AVAILABLE DATA:
------------------------------------------------

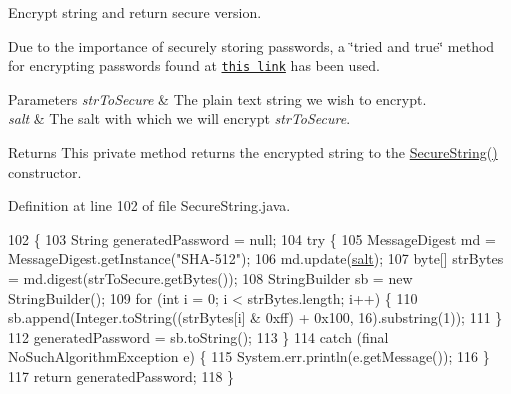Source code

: Encrypt string and return secure version.

Due to the importance of securely storing passwords, a \char`\"{}tried and true\char`\"{} method for encrypting passwords found at \href{https://howtodoinjava.com/security/how-to-generate-secure-password-hash-md5-sha-pbkdf2-bcrypt-examples/}{\tt this link} has been used.


\begin{DoxyParams}{Parameters}
{\em str\+To\+Secure} & The plain text string we wish to encrypt. \\
\hline
{\em salt} & The salt with which we will encrypt {\itshape str\+To\+Secure}.\\
\hline
\end{DoxyParams}
\begin{DoxyReturn}{Returns}
This private method returns the encrypted string to the \mbox{\hyperlink{classcom_1_1activitytracker_1_1_secure_string_a889fcbf0c1f771962ac81886f49e389e}{Secure\+String()}} constructor. 
\end{DoxyReturn}


Definition at line 102 of file Secure\+String.\+java.


\begin{DoxyCode}
102                                                                                      \{
103         String generatedPassword = null;
104         \textcolor{keywordflow}{try} \{
105             MessageDigest md = MessageDigest.getInstance(\textcolor{stringliteral}{"SHA-512"});
106             md.update(\mbox{\hyperlink{classcom_1_1activitytracker_1_1_secure_string_a8549ead1f186ff0c2520818b03d1cc21}{salt}});
107             byte[] strBytes = md.digest(strToSecure.getBytes());
108             StringBuilder sb = \textcolor{keyword}{new} StringBuilder();
109             \textcolor{keywordflow}{for} (\textcolor{keywordtype}{int} i = 0; i < strBytes.length; i++) \{
110                 sb.append(Integer.toString((strBytes[i] & 0xff) + 0x100, 16).substring(1));
111             \}
112             generatedPassword = sb.toString();
113         \}
114         \textcolor{keywordflow}{catch} (\textcolor{keyword}{final} NoSuchAlgorithmException e) \{
115             System.err.println(e.getMessage());
116         \}
117         \textcolor{keywordflow}{return} generatedPassword;
118     \}
\end{DoxyCode}
\mbox{\label{classcom_1_1activitytracker_1_1_secure_string_ab5369653852da122aba874f35cbda9a5}} 
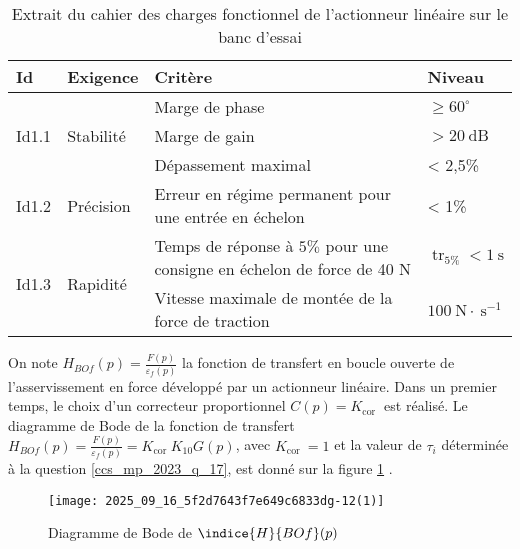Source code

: \begin{table}[h]
\begin{center}
\begin{tabular}{|l|l|l|l|}
\hline
Id & Exigence & Critère & Niveau \\
\hline
\multirow[t]{3}{*}{Id1.1} & \multirow[t]{3}{*}{Stabilité} & Marge de phase & $\geqslant 60^{\circ}$ \\
\hline
 &  & Marge de gain & $>20 \mathrm{~dB}$ \\
\hline
 &  & Dépassement maximal & < 2,5\% \\
\hline
Id1.2 & Précision & Erreur en régime permanent pour une entrée en échelon & < 1\% \\
\hline
\multirow[t]{2}{*}{Id1.3} & \multirow[t]{2}{*}{Rapidité} & Temps de réponse à $5 \%$ pour une consigne en échelon de force de 40 N & $\operatorname{tr}_{5 \%}<1 \mathrm{~s}$ \\
\hline
 &  & Vitesse maximale de montée de la force de traction & $100 \mathrm{~N} \cdot \mathrm{~s}^{-1}$ \\
\hline
\end{tabular}
\caption{\label{ccs_mp_2023_tab_05}Extrait du cahier des charges fonctionnel de l'actionneur linéaire sur le banc d'essai}
\end{center}
\end{table}

On note $H_{B O f}(p)=\frac{F(p)}{\varepsilon_{f}(p)}$ la fonction de transfert en boucle ouverte de l'asservissement en force développé par un actionneur linéaire. Dans un premier temps, le choix d'un correcteur proportionnel $C(p)=K_{\text {cor }}$ est réalisé. Le diagramme de Bode de la fonction de transfert $H_{B O f}(p)=\frac{F(p)}{\varepsilon_{f}(p)}=K_{\text {cor }} K_{10} G(p)$, avec $K_{\text {cor }}=1$ et la valeur de $\tau_{i}$ déterminée à la question \ref{ccs_mp_2023_q_17}, est donné sur la figure \ref{ccs_mp_2023_fig_16} .



\begin{figure}[!h]
\centering
\texttt{[image: 2025\_09\_16\_5f2d7643f7e649c6833dg-12(1)]}
\caption{\label{ccs_mp_2023_fig_16}  Diagramme de Bode de $\indice{H}{BO f}(p)$}
\end{figure}



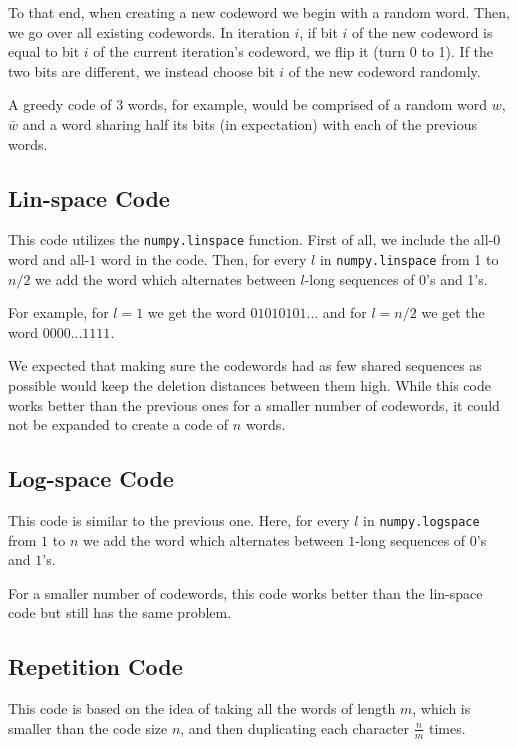 \documentclass{article}
\begin{document}
To that end, when creating a new codeword we begin with a random word. Then, we go over all existing codewords. In iteration $i$, if bit $i$ of the new codeword is equal to bit $i$ of the current iteration's codeword, we flip it (turn 0 to 1). If the two bits are different, we instead choose bit $i$ of the new codeword randomly.

A greedy code of 3 words, for example, would be comprised of a random word $w$, $\bar{w}$ and a word sharing half its bits (in expectation) with each of the previous words.

\subsection{Lin-space Code}

This code utilizes the \texttt{numpy.linspace} function. First of all, we include the all-$0$ word and all-$1$ word in the code. Then, for every $l$ in \texttt{numpy.linspace} from 1 to $n/2$ we add the word which alternates between $l$-long sequences of 0's and 1's.

For example, for $l=1$ we get the word $01010101...$ and for $l=n/2$ we get the word $0000...1111$.

We expected that making sure the codewords had as few shared sequences as possible would keep the deletion distances between them high. While this code works better than the previous ones for a smaller number of codewords, it could not be expanded to create a code of $n$ words.

\subsection{Log-space Code}

This code is similar to the previous one. Here, for every $l$ in \texttt{numpy.logspace} from $1$ to $n$ we add the word which alternates between $1$-long sequences of $0$'s and $1$'s.

For a smaller number of codewords, this code works better than the lin-space code but still has the same problem.

\subsection{Repetition Code}

This code is based on the idea of taking all the words of length $m$, which is smaller than the code size $n$, and then duplicating each character $\frac{n}{m}$ times.
\end{document}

------------------------------------------------

Retype all records exactly as shown above, images excluded.

ANSWER AREA:
Source code

: Encrypt string and return secure version.

Due to the importance of securely storing passwords, a \char`\"{}tried and true\char`\"{} method for encrypting passwords found at \href{https://howtodoinjava.com/security/how-to-generate-secure-password-hash-md5-sha-pbkdf2-bcrypt-examples/}{\tt this link} has been used.


\begin{DoxyParams}{Parameters}
{\em str\+To\+Secure} & The plain text string we wish to encrypt. \\
\hline
{\em salt} & The salt with which we will encrypt {\itshape str\+To\+Secure}.\\
\hline
\end{DoxyParams}
\begin{DoxyReturn}{Returns}
This private method returns the encrypted string to the \mbox{\hyperlink{classcom_1_1activitytracker_1_1_secure_string_a889fcbf0c1f771962ac81886f49e389e}{Secure\+String()}} constructor. 
\end{DoxyReturn}


Definition at line 102 of file Secure\+String.\+java.


\begin{DoxyCode}
102                                                                                      \{
103         String generatedPassword = null;
104         \textcolor{keywordflow}{try} \{
105             MessageDigest md = MessageDigest.getInstance(\textcolor{stringliteral}{"SHA-512"});
106             md.update(\mbox{\hyperlink{classcom_1_1activitytracker_1_1_secure_string_a8549ead1f186ff0c2520818b03d1cc21}{salt}});
107             byte[] strBytes = md.digest(strToSecure.getBytes());
108             StringBuilder sb = \textcolor{keyword}{new} StringBuilder();
109             \textcolor{keywordflow}{for} (\textcolor{keywordtype}{int} i = 0; i < strBytes.length; i++) \{
110                 sb.append(Integer.toString((strBytes[i] & 0xff) + 0x100, 16).substring(1));
111             \}
112             generatedPassword = sb.toString();
113         \}
114         \textcolor{keywordflow}{catch} (\textcolor{keyword}{final} NoSuchAlgorithmException e) \{
115             System.err.println(e.getMessage());
116         \}
117         \textcolor{keywordflow}{return} generatedPassword;
118     \}
\end{DoxyCode}
\mbox{\label{classcom_1_1activitytracker_1_1_secure_string_ab5369653852da122aba874f35cbda9a5}} 
Source code

: \begin{table}[h]
\begin{center}
\begin{tabular}{|l|l|l|l|}
\hline
Id & Exigence & Critère & Niveau \\
\hline
\multirow[t]{3}{*}{Id1.1} & \multirow[t]{3}{*}{Stabilité} & Marge de phase & $\geqslant 60^{\circ}$ \\
\hline
 &  & Marge de gain & $>20 \mathrm{~dB}$ \\
\hline
 &  & Dépassement maximal & < 2,5\% \\
\hline
Id1.2 & Précision & Erreur en régime permanent pour une entrée en échelon & < 1\% \\
\hline
\multirow[t]{2}{*}{Id1.3} & \multirow[t]{2}{*}{Rapidité} & Temps de réponse à $5 \%$ pour une consigne en échelon de force de 40 N & $\operatorname{tr}_{5 \%}<1 \mathrm{~s}$ \\
\hline
 &  & Vitesse maximale de montée de la force de traction & $100 \mathrm{~N} \cdot \mathrm{~s}^{-1}$ \\
\hline
\end{tabular}
\caption{\label{ccs_mp_2023_tab_05}Extrait du cahier des charges fonctionnel de l'actionneur linéaire sur le banc d'essai}
\end{center}
\end{table}

On note $H_{B O f}(p)=\frac{F(p)}{\varepsilon_{f}(p)}$ la fonction de transfert en boucle ouverte de l'asservissement en force développé par un actionneur linéaire. Dans un premier temps, le choix d'un correcteur proportionnel $C(p)=K_{\text {cor }}$ est réalisé. Le diagramme de Bode de la fonction de transfert $H_{B O f}(p)=\frac{F(p)}{\varepsilon_{f}(p)}=K_{\text {cor }} K_{10} G(p)$, avec $K_{\text {cor }}=1$ et la valeur de $\tau_{i}$ déterminée à la question \ref{ccs_mp_2023_q_17}, est donné sur la figure \ref{ccs_mp_2023_fig_16} .



\begin{figure}[!h]
\centering
\texttt{[image: 2025\_09\_16\_5f2d7643f7e649c6833dg-12(1)]}
\caption{\label{ccs_mp_2023_fig_16}  Diagramme de Bode de $\indice{H}{BO f}(p)$}
\end{figure}



 \documentclass{article}
\begin{document}
To that end, when creating a new codeword we begin with a random word. Then, we go over all existing codewords. In iteration $i$, if bit $i$ of the new codeword is equal to bit $i$ of the current iteration's codeword, we flip it (turn 0 to 1). If the two bits are different, we instead choose bit $i$ of the new codeword randomly.

A greedy code of 3 words, for example, would be comprised of a random word $w$, $\bar{w}$ and a word sharing half its bits (in expectation) with each of the previous words.

\subsection{Lin-space Code}

This code utilizes the \texttt{numpy.linspace} function. First of all, we include the all-$0$ word and all-$1$ word in the code. Then, for every $l$ in \texttt{numpy.linspace} from 1 to $n/2$ we add the word which alternates between $l$-long sequences of 0's and 1's.

For example, for $l=1$ we get the word $01010101...$ and for $l=n/2$ we get the word $0000...1111$.

We expected that making sure the codewords had as few shared sequences as possible would keep the deletion distances between them high. While this code works better than the previous ones for a smaller number of codewords, it could not be expanded to create a code of $n$ words.

\subsection{Log-space Code}

This code is similar to the previous one. Here, for every $l$ in \texttt{numpy.logspace} from $1$ to $n$ we add the word which alternates between $1$-long sequences of $0$'s and $1$'s.

For a smaller number of codewords, this code works better than the lin-space code but still has the same problem.

\subsection{Repetition Code}

This code is based on the idea of taking all the words of length $m$, which is smaller than the code size $n$, and then duplicating each character $\frac{n}{m}$ times.
\end{document}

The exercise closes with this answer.